YouTube Testing CC’d, Downloadable Content

February 28th, 2009
by cov

Looks like YouTube is testing allowing users to post their work to their site under a Creative Commons license. Only official registered partners can participate in the pilot. They are also working on downloadable content, both gratis and for a fee paid with Google Checkout. It looks like the videos won’t be encumbered with digital restrictions management. I can certainly imagine the awful irony of CC’d works being put under the lock and key of DRM when you download them.

Will the downloads be subject to digital rights restrictions management (DRM)?
- For this pilot test, all videos will be downloaded in MP4 format, which is not DRM-managed.  Users will be subject to certain legal restrictions, dependent on the license a partner has chosen for their downloads.

They are offering four licensing options:

  1. BY-NC-ND
  2. BY-NC-SA
  3. BY
  4. PD

In an effort to promote the sharing of information, we are testing free downloads of YouTube videos from Stanford, Duke, UC Berkeley, UCLA, and UCTV (broadcasting programs from throughout the UC system). YouTube users who are traveling or teachers who want to show these videos in classrooms with limited or no connectivity should find this particularly useful.

I’ve always been annoyed when teachers show us grainy YouTube videos in class, and sometimes when the network is congested buffering can take a while. Maybe the downloadable videos will fix this.

Posted in Good news, Movies, Open access, Open educational resources, Websites | Comments (3)

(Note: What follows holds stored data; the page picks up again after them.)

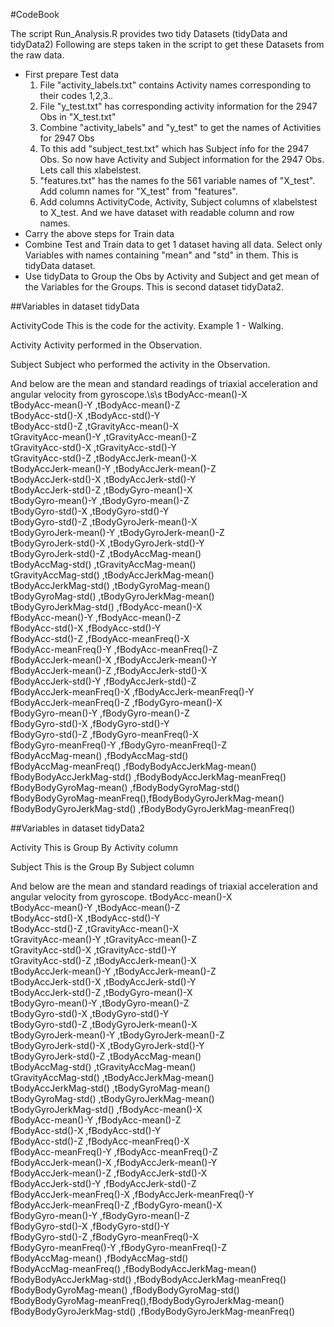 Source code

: #CodeBook

The script Run_Analysis.R provides two tidy Datasets (tidyData and tidyData2)
Following are steps taken in the script to get these Datasets from the raw data.

* First prepare Test data
    1. File "activity_labels.txt" contains Activity names corresponding to their codes 1,2,3..
    2. File "y_test.txt" has corresponding activity information for the 2947 Obs in "X_test.txt"
    3. Combine "activity_labels" and "y_test" to get the names of Activities for 2947 Obs
    4. To this add "subject_test.txt" which has Subject info for the 2947 Obs. So now have Activity and Subject information for the 2947 Obs. Lets call this xlabelstest. 
    5. "features.txt" has the names fo the 561 variable names of "X_test". Add column names for "X_test" from "features".
    6. Add columns ActivityCode, Activity, Subject columns of xlabelstest to X_test. And we have dataset with readable column and row names.
* Carry the above steps for Train data
* Combine Test and Train data to get 1 dataset having all data. Select only Variables with names containing "mean" and "std" in them. This is tidyData dataset.
* Use tidyData to Group the Obs by Activity and Subject and get mean of the Variables for the Groups. This is second dataset tidyData2.

##Variables in dataset tidyData

ActivityCode
    This is the code for the activity. Example 1 - Walking.
    
Activity
    Activity performed in the Observation.

Subject
    Subject who performed the activity in the Observation.
    
And below are the mean and standard readings of triaxial acceleration and angular velocity from gyroscope.\s\s
tBodyAcc-mean()-X                             
tBodyAcc-mean()-Y          ,tBodyAcc-mean()-Z              
tBodyAcc-std()-X           ,tBodyAcc-std()-Y               
tBodyAcc-std()-Z           ,tGravityAcc-mean()-X           
tGravityAcc-mean()-Y       ,tGravityAcc-mean()-Z           
tGravityAcc-std()-X        ,tGravityAcc-std()-Y            
tGravityAcc-std()-Z        ,tBodyAccJerk-mean()-X          
tBodyAccJerk-mean()-Y      ,tBodyAccJerk-mean()-Z          
tBodyAccJerk-std()-X       ,tBodyAccJerk-std()-Y           
tBodyAccJerk-std()-Z       ,tBodyGyro-mean()-X             
tBodyGyro-mean()-Y         ,tBodyGyro-mean()-Z             
tBodyGyro-std()-X          ,tBodyGyro-std()-Y              
tBodyGyro-std()-Z          ,tBodyGyroJerk-mean()-X         
tBodyGyroJerk-mean()-Y     ,tBodyGyroJerk-mean()-Z         
tBodyGyroJerk-std()-X      ,tBodyGyroJerk-std()-Y          
tBodyGyroJerk-std()-Z      ,tBodyAccMag-mean()             
tBodyAccMag-std()          ,tGravityAccMag-mean()          
tGravityAccMag-std()       ,tBodyAccJerkMag-mean()         
tBodyAccJerkMag-std()      ,tBodyGyroMag-mean()            
tBodyGyroMag-std()         ,tBodyGyroJerkMag-mean()        
tBodyGyroJerkMag-std()     ,fBodyAcc-mean()-X              
fBodyAcc-mean()-Y          ,fBodyAcc-mean()-Z              
fBodyAcc-std()-X           ,fBodyAcc-std()-Y               
fBodyAcc-std()-Z           ,fBodyAcc-meanFreq()-X          
fBodyAcc-meanFreq()-Y      ,fBodyAcc-meanFreq()-Z          
fBodyAccJerk-mean()-X      ,fBodyAccJerk-mean()-Y          
fBodyAccJerk-mean()-Z      ,fBodyAccJerk-std()-X           
fBodyAccJerk-std()-Y       ,fBodyAccJerk-std()-Z           
fBodyAccJerk-meanFreq()-X  ,fBodyAccJerk-meanFreq()-Y      
fBodyAccJerk-meanFreq()-Z  ,fBodyGyro-mean()-X             
fBodyGyro-mean()-Y         ,fBodyGyro-mean()-Z             
fBodyGyro-std()-X          ,fBodyGyro-std()-Y              
fBodyGyro-std()-Z          ,fBodyGyro-meanFreq()-X         
fBodyGyro-meanFreq()-Y     ,fBodyGyro-meanFreq()-Z         
fBodyAccMag-mean()         ,fBodyAccMag-std()              
fBodyAccMag-meanFreq()     ,fBodyBodyAccJerkMag-mean()     
fBodyBodyAccJerkMag-std()  ,fBodyBodyAccJerkMag-meanFreq() 
fBodyBodyGyroMag-mean()    ,fBodyBodyGyroMag-std()         
fBodyBodyGyroMag-meanFreq(),fBodyBodyGyroJerkMag-mean()    
fBodyBodyGyroJerkMag-std() ,fBodyBodyGyroJerkMag-meanFreq()

##Variables in dataset tidyData2

Activity
    This is Group By Activity column
    
Subject
    This is the Group By Subject column

And below are the mean and standard readings of triaxial acceleration and angular velocity from gyroscope.
tBodyAcc-mean()-X              
tBodyAcc-mean()-Y          ,tBodyAcc-mean()-Z              
tBodyAcc-std()-X           ,tBodyAcc-std()-Y               
tBodyAcc-std()-Z           ,tGravityAcc-mean()-X           
tGravityAcc-mean()-Y       ,tGravityAcc-mean()-Z           
tGravityAcc-std()-X        ,tGravityAcc-std()-Y            
tGravityAcc-std()-Z        ,tBodyAccJerk-mean()-X          
tBodyAccJerk-mean()-Y      ,tBodyAccJerk-mean()-Z          
tBodyAccJerk-std()-X       ,tBodyAccJerk-std()-Y           
tBodyAccJerk-std()-Z       ,tBodyGyro-mean()-X             
tBodyGyro-mean()-Y         ,tBodyGyro-mean()-Z             
tBodyGyro-std()-X          ,tBodyGyro-std()-Y              
tBodyGyro-std()-Z          ,tBodyGyroJerk-mean()-X         
tBodyGyroJerk-mean()-Y     ,tBodyGyroJerk-mean()-Z         
tBodyGyroJerk-std()-X      ,tBodyGyroJerk-std()-Y          
tBodyGyroJerk-std()-Z      ,tBodyAccMag-mean()             
tBodyAccMag-std()          ,tGravityAccMag-mean()          
tGravityAccMag-std()       ,tBodyAccJerkMag-mean()         
tBodyAccJerkMag-std()      ,tBodyGyroMag-mean()            
tBodyGyroMag-std()         ,tBodyGyroJerkMag-mean()        
tBodyGyroJerkMag-std()     ,fBodyAcc-mean()-X              
fBodyAcc-mean()-Y          ,fBodyAcc-mean()-Z              
fBodyAcc-std()-X           ,fBodyAcc-std()-Y               
fBodyAcc-std()-Z           ,fBodyAcc-meanFreq()-X          
fBodyAcc-meanFreq()-Y      ,fBodyAcc-meanFreq()-Z          
fBodyAccJerk-mean()-X      ,fBodyAccJerk-mean()-Y          
fBodyAccJerk-mean()-Z      ,fBodyAccJerk-std()-X           
fBodyAccJerk-std()-Y       ,fBodyAccJerk-std()-Z           
fBodyAccJerk-meanFreq()-X  ,fBodyAccJerk-meanFreq()-Y      
fBodyAccJerk-meanFreq()-Z  ,fBodyGyro-mean()-X             
fBodyGyro-mean()-Y         ,fBodyGyro-mean()-Z             
fBodyGyro-std()-X          ,fBodyGyro-std()-Y              
fBodyGyro-std()-Z          ,fBodyGyro-meanFreq()-X         
fBodyGyro-meanFreq()-Y     ,fBodyGyro-meanFreq()-Z         
fBodyAccMag-mean()         ,fBodyAccMag-std()              
fBodyAccMag-meanFreq()     ,fBodyBodyAccJerkMag-mean()     
fBodyBodyAccJerkMag-std()  ,fBodyBodyAccJerkMag-meanFreq() 
fBodyBodyGyroMag-mean()    ,fBodyBodyGyroMag-std()         
fBodyBodyGyroMag-meanFreq(),fBodyBodyGyroJerkMag-mean()    
fBodyBodyGyroJerkMag-std() ,fBodyBodyGyroJerkMag-meanFreq()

3 Responses to “YouTube Testing CC’d, Downloadable Content”

  1. conley Says:

    This is a dupe, but I’m going to leave it up just because it says more than I originally did.

    Why aren’t they offering BY-SA? That’s absurd that people who use NC can have copyleft, but not people who don’t.

  2. matt Says:

    All Creative Commons licenses prohibit the addition of DRM, so YouTube wouldn’t have been allowed to cripple CC-licensed content anyway.

  3. Blaise Alleyne Says:

    I was going to ask about BY-SA too. What gives? Why not offer all the standard licenses?